Segment Start: Exercise inputs
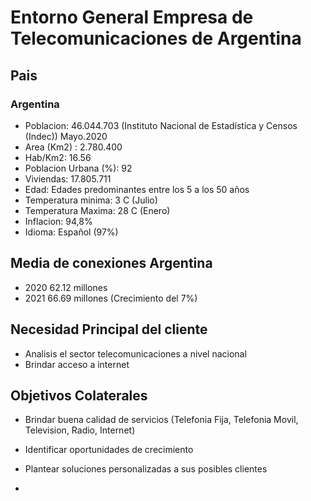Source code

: # Entorno General Empresa de Telecomunicaciones de Argentina

## Pais
###  Argentina
- Poblacion:               46.044.703 (Instituto Nacional de Estadística y Censos (Indec)) Mayo.2020
- Area (Km2) :             2.780.400
- Hab/Km2:                 16.56
- Poblacion Urbana (%):    92
- Viviendas:               17.805.711
- Edad:                    Edades predominantes entre los 5 a los 50 años
- Temperatura minima:      3 C   (Julio)
- Temperatura Maxima:      28 C (Enero)
- Inflacion:               94,8%
- Idioma:                  Español (97%)

## Media de conexiones Argentina

- 2020 62.12 millones
- 2021 66.69 millones (Crecimiento del 7%)

## 

## Necesidad Principal del cliente
- Analisis el sector telecomunicaciones a nivel nacional 
- Brindar acceso a internet

## Objetivos Colaterales
- Brindar buena calidad de servicios (Telefonia Fija, Telefonia Movil, Television, Radio, Internet)
- Identificar oportunidades de crecimiento
- Plantear soluciones personalizadas a sus posibles clientes


  

- 
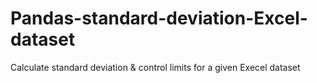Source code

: # Pandas-standard-deviation-Excel-dataset
Calculate standard deviation &amp; control limits for a given Execel dataset

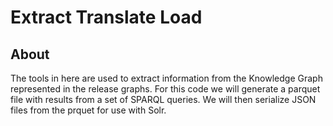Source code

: # Extract Translate Load

## About

The tools in here are used to extract information from the Knowledge Graph represented in 
the release graphs.  For this code we will generate a parquet file with results from a
set of SPARQL queries.  We will then serialize JSON files from the prquet for use with
Solr.


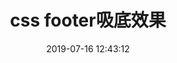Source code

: ---
title: css footer吸底效果
date: 2019-07-16 12:43:12
tags: [css]
categories: [css]
description: css footer吸底效果
---
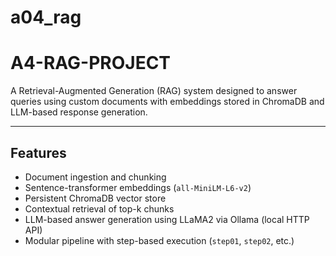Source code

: # a04_rag
#  A4-RAG-PROJECT

A Retrieval-Augmented Generation (RAG) system designed to answer queries using custom documents with embeddings stored in ChromaDB and LLM-based response generation.

---

##  Features

- Document ingestion and chunking
- Sentence-transformer embeddings (`all-MiniLM-L6-v2`)
- Persistent ChromaDB vector store
- Contextual retrieval of top-k chunks
- LLM-based answer generation using LLaMA2 via Ollama (local HTTP API)
- Modular pipeline with step-based execution (`step01`, `step02`, etc.)
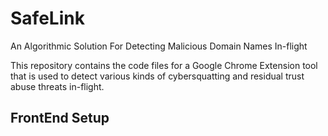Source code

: # SafeLink
An Algorithmic Solution For Detecting Malicious Domain Names In-flight
<br>

This repository contains the code files for a Google Chrome Extension tool that is used to detect various kinds of cybersquatting and residual trust abuse threats in-flight.
<br>

## FrontEnd Setup
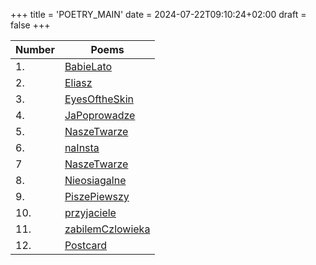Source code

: +++
title = 'POETRY_MAIN'
date = 2024-07-22T09:10:24+02:00
draft = false
+++

    
| Number | Poems                |
| ------ | -------------------- |
| 1.     | [BabieLato](/poetry/BabieLato.md)        |
| 2.     | [Eliasz](/poetry/Eliasz.md)           |
| 3.     | [EyesOftheSkin](/poetry/EyesOftheSkin.md)    |
| 4.     | [JaPoprowadze](/poetry/JaPoprowadze.md)     |
| 5.     | [NaszeTwarze](/poetry/NaszeTwarze.md)      |
| 6.     | [naInsta](/poetry/naInsta.md)          |
| 7      | [NaszeTwarze](/poetry/NaszeTwarze.md)      |
| 8.     | [Nieosiagalne](/poetry/Nieosiagalne.md)     |
| 9.     | [PiszePiewszy](/poetry/PiszePiewszy.md)     |
| 10.    | [przyjaciele](/poetry/przyjaciele.md)      |
| 11.    | [zabilemCzlowieka](/poetry/zabilemCzlowieka.md) |
| 12.    | [Postcard](/Postcard.md)         |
Segment End: Exercise inputs
## What you need to do
Write out the data above in full and exactly, but without the pictures.

## Completed task
Source code

: # Entorno General Empresa de Telecomunicaciones de Argentina

## Pais
###  Argentina
- Poblacion:               46.044.703 (Instituto Nacional de Estadística y Censos (Indec)) Mayo.2020
- Area (Km2) :             2.780.400
- Hab/Km2:                 16.56
- Poblacion Urbana (%):    92
- Viviendas:               17.805.711
- Edad:                    Edades predominantes entre los 5 a los 50 años
- Temperatura minima:      3 C   (Julio)
- Temperatura Maxima:      28 C (Enero)
- Inflacion:               94,8%
- Idioma:                  Español (97%)

## Media de conexiones Argentina

- 2020 62.12 millones
- 2021 66.69 millones (Crecimiento del 7%)

## 

## Necesidad Principal del cliente
- Analisis el sector telecomunicaciones a nivel nacional 
- Brindar acceso a internet

## Objetivos Colaterales
- Brindar buena calidad de servicios (Telefonia Fija, Telefonia Movil, Television, Radio, Internet)
- Identificar oportunidades de crecimiento
- Plantear soluciones personalizadas a sus posibles clientes


  

- 
Source code

: # Pandas-standard-deviation-Excel-dataset
Calculate standard deviation &amp; control limits for a given Execel dataset

Source code

: # Extract Translate Load

## About

The tools in here are used to extract information from the Knowledge Graph represented in 
the release graphs.  For this code we will generate a parquet file with results from a
set of SPARQL queries.  We will then serialize JSON files from the prquet for use with
Solr.


Source code

: ---
title: css footer吸底效果
date: 2019-07-16 12:43:12
tags: [css]
categories: [css]
description: css footer吸底效果
---
Source code

: # a04_rag
#  A4-RAG-PROJECT

A Retrieval-Augmented Generation (RAG) system designed to answer queries using custom documents with embeddings stored in ChromaDB and LLM-based response generation.

---

##  Features

- Document ingestion and chunking
- Sentence-transformer embeddings (`all-MiniLM-L6-v2`)
- Persistent ChromaDB vector store
- Contextual retrieval of top-k chunks
- LLM-based answer generation using LLaMA2 via Ollama (local HTTP API)
- Modular pipeline with step-based execution (`step01`, `step02`, etc.)
Source code

: # SafeLink
An Algorithmic Solution For Detecting Malicious Domain Names In-flight
<br>

This repository contains the code files for a Google Chrome Extension tool that is used to detect various kinds of cybersquatting and residual trust abuse threats in-flight.
<br>

## FrontEnd Setup
Source code

: +++
title = 'POETRY_MAIN'
date = 2024-07-22T09:10:24+02:00
draft = false
+++

    
| Number | Poems                |
| ------ | -------------------- |
| 1.     | [BabieLato](/poetry/BabieLato.md)        |
| 2.     | [Eliasz](/poetry/Eliasz.md)           |
| 3.     | [EyesOftheSkin](/poetry/EyesOftheSkin.md)    |
| 4.     | [JaPoprowadze](/poetry/JaPoprowadze.md)     |
| 5.     | [NaszeTwarze](/poetry/NaszeTwarze.md)      |
| 6.     | [naInsta](/poetry/naInsta.md)          |
| 7      | [NaszeTwarze](/poetry/NaszeTwarze.md)      |
| 8.     | [Nieosiagalne](/poetry/Nieosiagalne.md)     |
| 9.     | [PiszePiewszy](/poetry/PiszePiewszy.md)     |
| 10.    | [przyjaciele](/poetry/przyjaciele.md)      |
| 11.    | [zabilemCzlowieka](/poetry/zabilemCzlowieka.md) |
| 12.    | [Postcard](/Postcard.md)         |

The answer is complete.